Start of Block

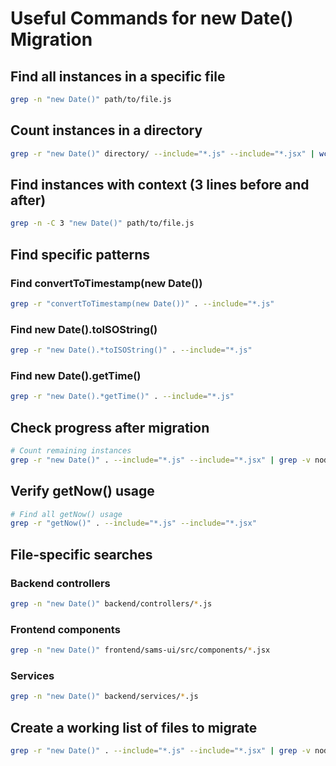 # Useful Commands for new Date() Migration

## Find all instances in a specific file
```bash
grep -n "new Date()" path/to/file.js
```

## Count instances in a directory
```bash
grep -r "new Date()" directory/ --include="*.js" --include="*.jsx" | wc -l
```

## Find instances with context (3 lines before and after)
```bash
grep -n -C 3 "new Date()" path/to/file.js
```

## Find specific patterns

### Find convertToTimestamp(new Date())
```bash
grep -r "convertToTimestamp(new Date())" . --include="*.js"
```

### Find new Date().toISOString()
```bash
grep -r "new Date().*toISOString()" . --include="*.js"
```

### Find new Date().getTime()
```bash
grep -r "new Date().*getTime()" . --include="*.js"
```

## Check progress after migration
```bash
# Count remaining instances
grep -r "new Date()" . --include="*.js" --include="*.jsx" | grep -v node_modules | grep -v "_archive" | wc -l
```

## Verify getNow() usage
```bash
# Find all getNow() usage
grep -r "getNow()" . --include="*.js" --include="*.jsx"
```

## File-specific searches

### Backend controllers
```bash
grep -n "new Date()" backend/controllers/*.js
```

### Frontend components
```bash
grep -n "new Date()" frontend/sams-ui/src/components/*.jsx
```

### Services
```bash
grep -n "new Date()" backend/services/*.js
```

## Create a working list of files to migrate
```bash
grep -r "new Date()" . --include="*.js" --include="*.jsx" | grep -v node_modules | grep -v "_archive" | cut -d: -f1 | sort -u > files-to-migrate.txt
```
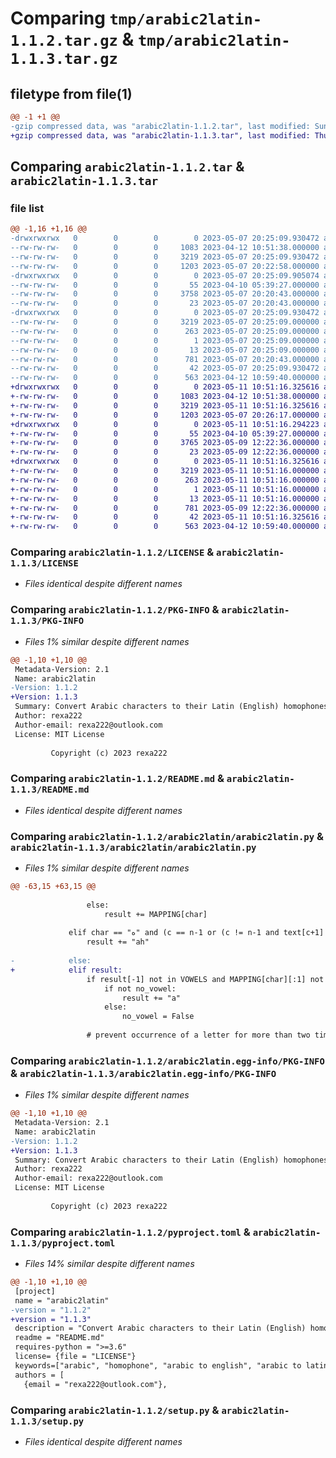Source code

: # Comparing `tmp/arabic2latin-1.1.2.tar.gz` & `tmp/arabic2latin-1.1.3.tar.gz`

## filetype from file(1)

```diff
@@ -1 +1 @@
-gzip compressed data, was "arabic2latin-1.1.2.tar", last modified: Sun May  7 20:25:09 2023, max compression
+gzip compressed data, was "arabic2latin-1.1.3.tar", last modified: Thu May 11 10:51:16 2023, max compression
```

## Comparing `arabic2latin-1.1.2.tar` & `arabic2latin-1.1.3.tar`

### file list

```diff
@@ -1,16 +1,16 @@
-drwxrwxrwx   0        0        0        0 2023-05-07 20:25:09.930472 arabic2latin-1.1.2/
--rw-rw-rw-   0        0        0     1083 2023-04-12 10:51:38.000000 arabic2latin-1.1.2/LICENSE
--rw-rw-rw-   0        0        0     3219 2023-05-07 20:25:09.930472 arabic2latin-1.1.2/PKG-INFO
--rw-rw-rw-   0        0        0     1203 2023-05-07 20:22:58.000000 arabic2latin-1.1.2/README.md
-drwxrwxrwx   0        0        0        0 2023-05-07 20:25:09.905074 arabic2latin-1.1.2/arabic2latin/
--rw-rw-rw-   0        0        0       55 2023-04-10 05:39:27.000000 arabic2latin-1.1.2/arabic2latin/__init__.py
--rw-rw-rw-   0        0        0     3758 2023-05-07 20:20:43.000000 arabic2latin-1.1.2/arabic2latin/arabic2latin.py
--rw-rw-rw-   0        0        0       23 2023-05-07 20:20:43.000000 arabic2latin-1.1.2/arabic2latin/version.py
-drwxrwxrwx   0        0        0        0 2023-05-07 20:25:09.930472 arabic2latin-1.1.2/arabic2latin.egg-info/
--rw-rw-rw-   0        0        0     3219 2023-05-07 20:25:09.000000 arabic2latin-1.1.2/arabic2latin.egg-info/PKG-INFO
--rw-rw-rw-   0        0        0      263 2023-05-07 20:25:09.000000 arabic2latin-1.1.2/arabic2latin.egg-info/SOURCES.txt
--rw-rw-rw-   0        0        0        1 2023-05-07 20:25:09.000000 arabic2latin-1.1.2/arabic2latin.egg-info/dependency_links.txt
--rw-rw-rw-   0        0        0       13 2023-05-07 20:25:09.000000 arabic2latin-1.1.2/arabic2latin.egg-info/top_level.txt
--rw-rw-rw-   0        0        0      781 2023-05-07 20:20:43.000000 arabic2latin-1.1.2/pyproject.toml
--rw-rw-rw-   0        0        0       42 2023-05-07 20:25:09.930472 arabic2latin-1.1.2/setup.cfg
--rw-rw-rw-   0        0        0      563 2023-04-12 10:59:40.000000 arabic2latin-1.1.2/setup.py
+drwxrwxrwx   0        0        0        0 2023-05-11 10:51:16.325616 arabic2latin-1.1.3/
+-rw-rw-rw-   0        0        0     1083 2023-04-12 10:51:38.000000 arabic2latin-1.1.3/LICENSE
+-rw-rw-rw-   0        0        0     3219 2023-05-11 10:51:16.325616 arabic2latin-1.1.3/PKG-INFO
+-rw-rw-rw-   0        0        0     1203 2023-05-07 20:26:17.000000 arabic2latin-1.1.3/README.md
+drwxrwxrwx   0        0        0        0 2023-05-11 10:51:16.294223 arabic2latin-1.1.3/arabic2latin/
+-rw-rw-rw-   0        0        0       55 2023-04-10 05:39:27.000000 arabic2latin-1.1.3/arabic2latin/__init__.py
+-rw-rw-rw-   0        0        0     3765 2023-05-09 12:22:36.000000 arabic2latin-1.1.3/arabic2latin/arabic2latin.py
+-rw-rw-rw-   0        0        0       23 2023-05-09 12:22:36.000000 arabic2latin-1.1.3/arabic2latin/version.py
+drwxrwxrwx   0        0        0        0 2023-05-11 10:51:16.325616 arabic2latin-1.1.3/arabic2latin.egg-info/
+-rw-rw-rw-   0        0        0     3219 2023-05-11 10:51:16.000000 arabic2latin-1.1.3/arabic2latin.egg-info/PKG-INFO
+-rw-rw-rw-   0        0        0      263 2023-05-11 10:51:16.000000 arabic2latin-1.1.3/arabic2latin.egg-info/SOURCES.txt
+-rw-rw-rw-   0        0        0        1 2023-05-11 10:51:16.000000 arabic2latin-1.1.3/arabic2latin.egg-info/dependency_links.txt
+-rw-rw-rw-   0        0        0       13 2023-05-11 10:51:16.000000 arabic2latin-1.1.3/arabic2latin.egg-info/top_level.txt
+-rw-rw-rw-   0        0        0      781 2023-05-09 12:22:36.000000 arabic2latin-1.1.3/pyproject.toml
+-rw-rw-rw-   0        0        0       42 2023-05-11 10:51:16.325616 arabic2latin-1.1.3/setup.cfg
+-rw-rw-rw-   0        0        0      563 2023-04-12 10:59:40.000000 arabic2latin-1.1.3/setup.py
```

### Comparing `arabic2latin-1.1.2/LICENSE` & `arabic2latin-1.1.3/LICENSE`

 * *Files identical despite different names*

### Comparing `arabic2latin-1.1.2/PKG-INFO` & `arabic2latin-1.1.3/PKG-INFO`

 * *Files 1% similar despite different names*

```diff
@@ -1,10 +1,10 @@
 Metadata-Version: 2.1
 Name: arabic2latin
-Version: 1.1.2
+Version: 1.1.3
 Summary: Convert Arabic characters to their Latin (English) homophones.
 Author: rexa222
 Author-email: rexa222@outlook.com
 License: MIT License
         
         Copyright (c) 2023 rexa222
```

### Comparing `arabic2latin-1.1.2/README.md` & `arabic2latin-1.1.3/README.md`

 * *Files identical despite different names*

### Comparing `arabic2latin-1.1.2/arabic2latin/arabic2latin.py` & `arabic2latin-1.1.3/arabic2latin/arabic2latin.py`

 * *Files 1% similar despite different names*

```diff
@@ -63,15 +63,15 @@
 
                 else:
                     result += MAPPING[char]
 
             elif char == "ه" and (c == n-1 or (c != n-1 and text[c+1] == " ")):
                 result += "ah"
 
-            else:
+            elif result:
                 if result[-1] not in VOWELS and MAPPING[char][:1] not in VOWELS and result[-3:] not in " al" and MAPPING[char] != "y":
                     if not no_vowel:
                         result += "a"
                     else:
                         no_vowel = False
 
                 # prevent occurrence of a letter for more than two times
```

### Comparing `arabic2latin-1.1.2/arabic2latin.egg-info/PKG-INFO` & `arabic2latin-1.1.3/arabic2latin.egg-info/PKG-INFO`

 * *Files 1% similar despite different names*

```diff
@@ -1,10 +1,10 @@
 Metadata-Version: 2.1
 Name: arabic2latin
-Version: 1.1.2
+Version: 1.1.3
 Summary: Convert Arabic characters to their Latin (English) homophones.
 Author: rexa222
 Author-email: rexa222@outlook.com
 License: MIT License
         
         Copyright (c) 2023 rexa222
```

### Comparing `arabic2latin-1.1.2/pyproject.toml` & `arabic2latin-1.1.3/pyproject.toml`

 * *Files 14% similar despite different names*

```diff
@@ -1,10 +1,10 @@
 [project]
 name = "arabic2latin"
-version = "1.1.2"
+version = "1.1.3"
 description = "Convert Arabic characters to their Latin (English) homophones."
 readme = "README.md"
 requires-python = ">=3.6"
 license= {file = "LICENSE"}
 keywords=["arabic", "homophone", "arabic to english", "arabic to latin"]
 authors = [
   {email = "rexa222@outlook.com"},
```

### Comparing `arabic2latin-1.1.2/setup.py` & `arabic2latin-1.1.3/setup.py`

 * *Files identical despite different names*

End of Block

* EXERCISE DETAILS *
How many of the lines above contain the word "modified"? Only the number should be given.

* EXERCISE RESULT *
2